De acordo com o delegado, todas as 11 câmeras do prédio estavam funcionando, mas apenas 10 estavam conectadas ao gravador (DVR). Uma funcionava com cartão de memória. Quando a polícia solicitou as imagens, o síndico contratou um prestador de serviços para extraí-las, mas entregou apenas as de três câmeras, e incompletas. "A gente teve que trabalhar sem ter as câmeras de saída, de chegada e sem o fluxo de pessoas", explicou o investigador.
Vídeo do celular contradiz versão do síndico
A polícia conseguiu recuperar um vídeo feito pelo celular de Daiane que mostra o momento do ataque. No dia do crime, ela gravava a queda de energia e enviava a uma amiga, mas o vídeo do ataque não chegou a ser enviado. As imagens mostram Daiane chegando ao subsolo e indo até os quadros de luz, enquanto o síndico a esperava com luvas nas mãos e a caminhonete posicionada estrategicamente. O celular foi localizado pela polícia dentro de uma caixa de esgoto do prédio, após o próprio síndico, já preso, indicar o local — o aparelho ficou submerso por 41 dias.
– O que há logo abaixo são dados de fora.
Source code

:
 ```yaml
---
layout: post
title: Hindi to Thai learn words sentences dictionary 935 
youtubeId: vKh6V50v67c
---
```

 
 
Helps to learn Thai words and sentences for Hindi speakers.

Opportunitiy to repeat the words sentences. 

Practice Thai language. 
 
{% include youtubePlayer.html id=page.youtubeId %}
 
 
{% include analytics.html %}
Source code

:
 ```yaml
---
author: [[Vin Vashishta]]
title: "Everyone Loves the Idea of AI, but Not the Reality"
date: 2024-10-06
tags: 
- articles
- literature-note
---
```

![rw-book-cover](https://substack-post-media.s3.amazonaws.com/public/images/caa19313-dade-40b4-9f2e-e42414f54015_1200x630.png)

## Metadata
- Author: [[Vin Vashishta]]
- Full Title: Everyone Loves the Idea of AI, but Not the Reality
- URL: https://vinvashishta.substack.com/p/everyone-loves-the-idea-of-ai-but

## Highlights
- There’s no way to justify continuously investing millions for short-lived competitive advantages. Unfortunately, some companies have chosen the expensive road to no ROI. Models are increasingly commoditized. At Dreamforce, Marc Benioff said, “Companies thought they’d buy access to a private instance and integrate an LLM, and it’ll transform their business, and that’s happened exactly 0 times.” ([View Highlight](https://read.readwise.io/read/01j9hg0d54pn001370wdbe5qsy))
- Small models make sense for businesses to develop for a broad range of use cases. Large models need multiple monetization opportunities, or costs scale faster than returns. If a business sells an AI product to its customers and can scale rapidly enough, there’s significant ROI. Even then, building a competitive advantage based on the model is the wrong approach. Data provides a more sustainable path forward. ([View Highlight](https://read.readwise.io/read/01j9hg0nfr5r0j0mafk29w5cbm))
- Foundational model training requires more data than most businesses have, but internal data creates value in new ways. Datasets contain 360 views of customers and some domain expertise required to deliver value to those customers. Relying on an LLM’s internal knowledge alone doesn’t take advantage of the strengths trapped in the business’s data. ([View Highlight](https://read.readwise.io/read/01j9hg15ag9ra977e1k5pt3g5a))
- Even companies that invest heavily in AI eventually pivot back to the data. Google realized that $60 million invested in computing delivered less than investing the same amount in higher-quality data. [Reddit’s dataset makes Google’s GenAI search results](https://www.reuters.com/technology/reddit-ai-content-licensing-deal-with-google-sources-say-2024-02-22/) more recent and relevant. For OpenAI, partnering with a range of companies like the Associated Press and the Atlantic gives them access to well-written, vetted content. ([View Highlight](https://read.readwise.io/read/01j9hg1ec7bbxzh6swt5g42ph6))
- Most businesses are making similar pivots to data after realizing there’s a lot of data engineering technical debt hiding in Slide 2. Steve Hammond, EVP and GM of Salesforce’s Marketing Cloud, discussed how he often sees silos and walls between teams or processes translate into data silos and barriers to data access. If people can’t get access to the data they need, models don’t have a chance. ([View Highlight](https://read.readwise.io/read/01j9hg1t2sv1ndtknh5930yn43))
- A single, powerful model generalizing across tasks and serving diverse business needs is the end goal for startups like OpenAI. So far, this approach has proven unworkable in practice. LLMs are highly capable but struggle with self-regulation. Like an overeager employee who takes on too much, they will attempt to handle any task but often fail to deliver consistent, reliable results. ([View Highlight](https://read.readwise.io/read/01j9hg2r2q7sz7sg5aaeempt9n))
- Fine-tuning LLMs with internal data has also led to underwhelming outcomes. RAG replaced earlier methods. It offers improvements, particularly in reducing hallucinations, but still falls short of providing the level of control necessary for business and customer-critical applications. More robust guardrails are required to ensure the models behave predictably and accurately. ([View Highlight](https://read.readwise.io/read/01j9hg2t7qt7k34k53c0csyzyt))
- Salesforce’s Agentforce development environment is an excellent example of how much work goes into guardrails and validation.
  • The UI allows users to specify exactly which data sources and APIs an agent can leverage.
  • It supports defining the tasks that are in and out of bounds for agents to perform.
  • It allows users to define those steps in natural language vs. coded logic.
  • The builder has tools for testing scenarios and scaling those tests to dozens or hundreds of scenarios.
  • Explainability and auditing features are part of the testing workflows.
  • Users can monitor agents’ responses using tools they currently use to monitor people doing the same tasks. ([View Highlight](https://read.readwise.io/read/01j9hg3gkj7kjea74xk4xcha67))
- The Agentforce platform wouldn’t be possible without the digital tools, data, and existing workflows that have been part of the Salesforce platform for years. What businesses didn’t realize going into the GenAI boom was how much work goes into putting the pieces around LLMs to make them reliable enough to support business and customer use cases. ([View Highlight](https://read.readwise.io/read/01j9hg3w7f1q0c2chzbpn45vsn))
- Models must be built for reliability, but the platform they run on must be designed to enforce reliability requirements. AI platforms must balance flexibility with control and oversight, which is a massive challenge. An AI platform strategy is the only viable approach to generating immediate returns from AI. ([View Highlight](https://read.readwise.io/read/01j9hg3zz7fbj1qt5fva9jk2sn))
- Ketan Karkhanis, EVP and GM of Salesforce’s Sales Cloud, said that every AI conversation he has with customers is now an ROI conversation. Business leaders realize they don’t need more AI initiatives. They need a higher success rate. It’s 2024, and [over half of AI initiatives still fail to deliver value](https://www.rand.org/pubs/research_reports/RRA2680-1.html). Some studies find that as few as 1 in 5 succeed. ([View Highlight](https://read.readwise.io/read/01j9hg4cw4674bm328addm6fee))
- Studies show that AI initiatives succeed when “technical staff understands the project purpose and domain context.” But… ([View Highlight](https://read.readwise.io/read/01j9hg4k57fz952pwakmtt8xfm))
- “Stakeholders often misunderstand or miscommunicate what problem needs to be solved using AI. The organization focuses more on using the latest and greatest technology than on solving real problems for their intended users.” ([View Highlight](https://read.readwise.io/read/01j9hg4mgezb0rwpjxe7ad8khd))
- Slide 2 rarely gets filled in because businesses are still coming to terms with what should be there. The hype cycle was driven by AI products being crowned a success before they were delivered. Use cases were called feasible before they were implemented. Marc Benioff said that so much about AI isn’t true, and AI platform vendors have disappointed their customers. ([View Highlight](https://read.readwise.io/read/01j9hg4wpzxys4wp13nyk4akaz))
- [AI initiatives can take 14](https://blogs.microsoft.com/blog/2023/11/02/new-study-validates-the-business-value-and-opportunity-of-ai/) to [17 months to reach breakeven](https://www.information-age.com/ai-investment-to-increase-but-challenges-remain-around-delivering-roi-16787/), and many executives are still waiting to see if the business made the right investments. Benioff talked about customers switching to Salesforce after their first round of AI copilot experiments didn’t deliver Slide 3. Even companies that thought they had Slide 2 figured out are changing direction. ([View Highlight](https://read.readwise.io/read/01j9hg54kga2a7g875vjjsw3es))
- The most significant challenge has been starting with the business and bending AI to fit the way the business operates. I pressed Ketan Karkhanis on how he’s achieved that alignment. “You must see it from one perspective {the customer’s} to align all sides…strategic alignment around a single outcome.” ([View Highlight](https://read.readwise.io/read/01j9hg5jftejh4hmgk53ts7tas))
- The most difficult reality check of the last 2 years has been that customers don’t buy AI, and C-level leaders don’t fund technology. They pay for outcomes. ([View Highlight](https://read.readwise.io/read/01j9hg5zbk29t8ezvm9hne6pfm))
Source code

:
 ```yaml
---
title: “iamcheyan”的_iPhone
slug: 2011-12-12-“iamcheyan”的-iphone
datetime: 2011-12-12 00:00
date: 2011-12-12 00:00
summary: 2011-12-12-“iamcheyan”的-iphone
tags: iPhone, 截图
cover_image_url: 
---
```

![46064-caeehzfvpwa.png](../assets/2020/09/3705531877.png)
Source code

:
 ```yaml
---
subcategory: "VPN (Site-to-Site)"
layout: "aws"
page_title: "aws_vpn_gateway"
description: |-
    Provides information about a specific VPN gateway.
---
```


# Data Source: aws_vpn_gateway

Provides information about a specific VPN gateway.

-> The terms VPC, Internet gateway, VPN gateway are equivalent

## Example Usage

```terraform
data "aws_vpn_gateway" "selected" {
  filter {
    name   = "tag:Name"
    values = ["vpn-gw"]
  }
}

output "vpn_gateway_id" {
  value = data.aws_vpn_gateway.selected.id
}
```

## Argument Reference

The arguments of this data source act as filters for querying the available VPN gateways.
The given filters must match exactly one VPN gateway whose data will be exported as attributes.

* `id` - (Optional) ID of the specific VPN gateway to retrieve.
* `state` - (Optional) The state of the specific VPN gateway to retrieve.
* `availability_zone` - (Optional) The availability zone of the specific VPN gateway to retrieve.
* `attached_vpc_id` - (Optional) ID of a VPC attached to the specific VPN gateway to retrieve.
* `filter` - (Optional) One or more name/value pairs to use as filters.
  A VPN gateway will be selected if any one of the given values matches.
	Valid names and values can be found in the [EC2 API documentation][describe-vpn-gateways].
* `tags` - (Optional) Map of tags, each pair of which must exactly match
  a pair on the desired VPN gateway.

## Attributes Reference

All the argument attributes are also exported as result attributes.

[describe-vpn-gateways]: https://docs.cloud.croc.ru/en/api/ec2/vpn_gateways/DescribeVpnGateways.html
Em coletiva de imprensa na quinta-feira (19), a Polícia Civil informou que Daiane foi morta com dois tiros na cabeça. A perícia descartou a versão do síndico, que alegou disparo acidental. Testes balísticos mostraram que qualquer tiro no subsolo seria ouvido na recepção — o que não ocorreu — e o luminol encontrou pouco sangue no local, incompatível com um disparo na cabeça. "É incompatível com a sua versão do tiro acidental, incompatível com a suposta legítima defesa", afirmou o delegado.
Desavenças e desaparecimento
Daiane desapareceu em 17 de dezembro de 2025. Antes do crime, uma assembleia do condomínio aprovou sua expulsão, mas a Justiça suspendeu a decisão por irregularidades na convocação. A mãe da vítima, Nilse Alves, relatou que a filha tinha desavenças com moradores e processos contra o condomínio. No dia do crime, Daiane avisou uma amiga que iria religar a energia e nunca mais foi vista. Seu corpo permaneceu desaparecido por 41 dias, até ser localizado após a delação do síndico.